# Your goal
Throughout the material, some lines may have the word "Gartung". Count them and give the number only.

Data shown below:

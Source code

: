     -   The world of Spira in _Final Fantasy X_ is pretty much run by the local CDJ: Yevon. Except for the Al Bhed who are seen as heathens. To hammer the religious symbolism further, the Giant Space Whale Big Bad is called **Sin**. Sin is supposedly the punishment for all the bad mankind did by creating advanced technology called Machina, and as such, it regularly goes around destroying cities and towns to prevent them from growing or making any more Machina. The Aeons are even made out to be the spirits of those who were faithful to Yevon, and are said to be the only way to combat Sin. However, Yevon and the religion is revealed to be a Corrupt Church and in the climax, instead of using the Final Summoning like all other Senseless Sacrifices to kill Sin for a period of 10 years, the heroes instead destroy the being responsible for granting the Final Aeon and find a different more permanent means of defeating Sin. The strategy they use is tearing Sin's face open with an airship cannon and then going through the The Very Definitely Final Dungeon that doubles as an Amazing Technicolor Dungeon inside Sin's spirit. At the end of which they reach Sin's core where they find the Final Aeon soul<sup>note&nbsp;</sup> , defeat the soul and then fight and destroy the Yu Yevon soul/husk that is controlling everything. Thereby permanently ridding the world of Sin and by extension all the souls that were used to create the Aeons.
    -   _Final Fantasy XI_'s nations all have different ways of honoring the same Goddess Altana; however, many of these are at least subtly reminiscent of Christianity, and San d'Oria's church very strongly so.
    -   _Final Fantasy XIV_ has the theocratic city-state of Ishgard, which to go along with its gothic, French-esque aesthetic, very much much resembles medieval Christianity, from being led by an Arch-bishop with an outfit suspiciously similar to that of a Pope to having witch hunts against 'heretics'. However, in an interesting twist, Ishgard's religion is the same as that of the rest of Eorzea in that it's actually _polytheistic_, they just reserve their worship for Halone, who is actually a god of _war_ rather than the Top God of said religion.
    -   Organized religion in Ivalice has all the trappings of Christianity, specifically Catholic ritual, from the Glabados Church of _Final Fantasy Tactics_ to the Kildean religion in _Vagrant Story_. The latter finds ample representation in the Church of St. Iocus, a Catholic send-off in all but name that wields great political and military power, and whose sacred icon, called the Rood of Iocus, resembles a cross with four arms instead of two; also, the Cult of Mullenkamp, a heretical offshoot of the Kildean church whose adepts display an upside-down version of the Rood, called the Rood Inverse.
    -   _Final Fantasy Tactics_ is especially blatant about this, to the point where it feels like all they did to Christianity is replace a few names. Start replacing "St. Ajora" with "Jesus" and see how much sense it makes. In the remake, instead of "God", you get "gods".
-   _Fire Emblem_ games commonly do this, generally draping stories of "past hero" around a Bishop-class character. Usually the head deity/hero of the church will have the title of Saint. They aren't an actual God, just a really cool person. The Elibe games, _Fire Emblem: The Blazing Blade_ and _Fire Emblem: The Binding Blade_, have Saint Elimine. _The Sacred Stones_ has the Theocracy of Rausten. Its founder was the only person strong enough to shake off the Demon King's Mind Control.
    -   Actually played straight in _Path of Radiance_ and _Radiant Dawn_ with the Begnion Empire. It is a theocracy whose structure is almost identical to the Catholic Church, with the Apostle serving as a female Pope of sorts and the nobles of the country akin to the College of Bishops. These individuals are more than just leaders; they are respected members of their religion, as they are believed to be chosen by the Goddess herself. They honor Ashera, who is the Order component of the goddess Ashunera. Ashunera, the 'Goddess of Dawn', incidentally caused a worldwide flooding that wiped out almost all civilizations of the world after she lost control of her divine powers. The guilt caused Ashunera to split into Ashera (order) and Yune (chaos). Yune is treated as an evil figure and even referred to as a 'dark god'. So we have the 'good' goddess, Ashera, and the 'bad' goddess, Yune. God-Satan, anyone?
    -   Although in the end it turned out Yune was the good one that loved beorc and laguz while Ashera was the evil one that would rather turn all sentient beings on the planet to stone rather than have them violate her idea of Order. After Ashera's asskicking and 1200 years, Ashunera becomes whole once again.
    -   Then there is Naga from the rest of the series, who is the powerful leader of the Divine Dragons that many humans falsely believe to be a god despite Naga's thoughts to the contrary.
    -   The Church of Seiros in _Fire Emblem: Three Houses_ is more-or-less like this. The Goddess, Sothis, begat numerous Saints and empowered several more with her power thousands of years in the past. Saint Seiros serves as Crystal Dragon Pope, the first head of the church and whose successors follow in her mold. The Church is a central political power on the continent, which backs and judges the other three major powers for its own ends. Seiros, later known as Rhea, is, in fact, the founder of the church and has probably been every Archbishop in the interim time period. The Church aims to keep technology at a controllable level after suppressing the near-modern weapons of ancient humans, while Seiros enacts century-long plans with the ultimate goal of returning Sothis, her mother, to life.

End of Data shown.
Data shown below:

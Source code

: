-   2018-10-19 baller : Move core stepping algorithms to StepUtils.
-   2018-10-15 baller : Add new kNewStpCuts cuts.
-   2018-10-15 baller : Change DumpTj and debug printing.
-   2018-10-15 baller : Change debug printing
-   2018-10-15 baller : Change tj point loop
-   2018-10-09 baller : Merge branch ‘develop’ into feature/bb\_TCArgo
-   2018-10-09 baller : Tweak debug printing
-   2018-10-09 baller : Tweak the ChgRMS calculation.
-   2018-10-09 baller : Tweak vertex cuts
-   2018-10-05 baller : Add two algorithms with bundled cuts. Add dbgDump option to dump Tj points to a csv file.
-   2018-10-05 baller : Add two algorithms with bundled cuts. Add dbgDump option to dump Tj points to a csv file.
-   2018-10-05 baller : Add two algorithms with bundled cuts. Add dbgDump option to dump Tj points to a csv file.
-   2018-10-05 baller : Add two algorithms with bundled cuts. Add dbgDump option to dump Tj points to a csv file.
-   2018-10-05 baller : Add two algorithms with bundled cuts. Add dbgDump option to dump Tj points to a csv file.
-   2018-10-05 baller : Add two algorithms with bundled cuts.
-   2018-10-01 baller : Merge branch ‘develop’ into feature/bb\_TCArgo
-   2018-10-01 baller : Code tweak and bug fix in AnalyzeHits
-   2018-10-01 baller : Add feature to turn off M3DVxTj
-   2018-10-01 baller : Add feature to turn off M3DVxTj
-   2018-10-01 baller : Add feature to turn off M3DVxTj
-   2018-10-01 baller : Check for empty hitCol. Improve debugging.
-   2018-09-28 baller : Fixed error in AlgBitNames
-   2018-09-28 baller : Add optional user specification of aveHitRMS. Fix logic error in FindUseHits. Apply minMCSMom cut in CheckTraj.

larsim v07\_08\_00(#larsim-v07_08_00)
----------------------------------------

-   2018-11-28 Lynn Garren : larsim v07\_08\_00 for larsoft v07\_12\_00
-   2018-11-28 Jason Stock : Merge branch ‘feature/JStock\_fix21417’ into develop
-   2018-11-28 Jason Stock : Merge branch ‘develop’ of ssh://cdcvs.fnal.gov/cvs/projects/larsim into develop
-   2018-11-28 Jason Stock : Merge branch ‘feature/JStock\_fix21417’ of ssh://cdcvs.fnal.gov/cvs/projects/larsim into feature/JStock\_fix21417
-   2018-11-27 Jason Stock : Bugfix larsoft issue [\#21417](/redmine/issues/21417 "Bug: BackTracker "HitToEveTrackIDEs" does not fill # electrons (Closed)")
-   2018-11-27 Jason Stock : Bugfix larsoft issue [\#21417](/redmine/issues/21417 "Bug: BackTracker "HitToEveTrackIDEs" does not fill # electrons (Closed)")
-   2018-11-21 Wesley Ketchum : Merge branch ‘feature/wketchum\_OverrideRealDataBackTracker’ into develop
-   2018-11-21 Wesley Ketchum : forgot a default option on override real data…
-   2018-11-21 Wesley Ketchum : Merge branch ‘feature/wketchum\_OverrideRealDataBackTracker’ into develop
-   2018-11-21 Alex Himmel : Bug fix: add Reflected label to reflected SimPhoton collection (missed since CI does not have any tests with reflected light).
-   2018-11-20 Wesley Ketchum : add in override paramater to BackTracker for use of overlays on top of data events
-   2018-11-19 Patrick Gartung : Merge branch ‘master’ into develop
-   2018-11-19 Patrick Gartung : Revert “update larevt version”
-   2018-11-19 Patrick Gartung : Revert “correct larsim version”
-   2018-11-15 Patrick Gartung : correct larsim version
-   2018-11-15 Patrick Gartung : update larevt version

End of Data shown.

# Expected output
5